A decisão do ex-presidente Jair Bolsonaro (PL) de estimular a pré-candidatura do senador Flávio Bolsonaro (PL-RJ) ao Palácio do Planalto provocou tensões internas no bolsonarismo e abriu um período de desgaste especialmente sentido por Michelle Bolsonaro. A ex-primeira-dama, que vinha acumulando protagonismo político, passou a demonstrar insatisfação com o novo arranjo e perdeu espaço nas definições estratégicas para 2026.
O movimento de Bolsonaro reposicionou o centro de poder dentro do grupo político da família. Embora aliados reconheçam que Flávio ainda enfrenta forte resistência do Centrão, a sinalização de que ele será o nome apoiado pelo pai teve efeitos imediatos. A leitura entre parlamentares é de que o gesto ajudou a destravar o avanço do projeto de dosimetria das penas relacionadas à tentativa de golpe, que beneficia diretamente Bolsonaro. A proposta foi aprovada pela Câmara dois dias após Flávio afirmar publicamente que haveria “um preço” caso recuasse da disputa presidencial.

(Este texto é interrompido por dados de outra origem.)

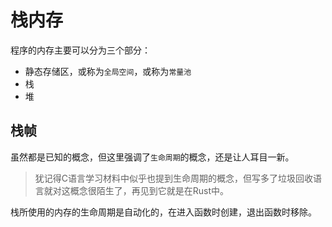 # 栈内存

程序的内存主要可以分为三个部分：

- 静态存储区，或称为`全局空间`，或称为`常量池`
- 栈
- 堆

## 栈帧

虽然都是已知的概念，但这里强调了`生命周期`的概念，还是让人耳目一新。

>犹记得C语言学习材料中似乎也提到生命周期的概念，但写多了垃圾回收语言就对这概念很陌生了，再见到它就是在Rust中。

栈所使用的内存的生命周期是自动化的，在进入函数时创建，退出函数时移除。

No PL, interlocutores admitem que o senador participou das articulações, mas atribuem a decisão de levar o tema ao plenário ao presidente da Câmara, Hugo Motta (Republicanos-PB). Mesmo assim, o episódio consolidou Flávio como ator central nas negociações políticas do grupo.
Não abre mão
Após o avanço do projeto, o senador passou a reforçar, tanto em declarações públicas quanto em conversas reservadas, que não pretende abrir mão da candidatura. Na tentativa de ampliar apoios, promoveu um jantar com lideranças do Centrão na semana passada. Relatos de participantes indicam, no entanto, que o encontro foi marcado por cautela e pouca disposição para um acordo.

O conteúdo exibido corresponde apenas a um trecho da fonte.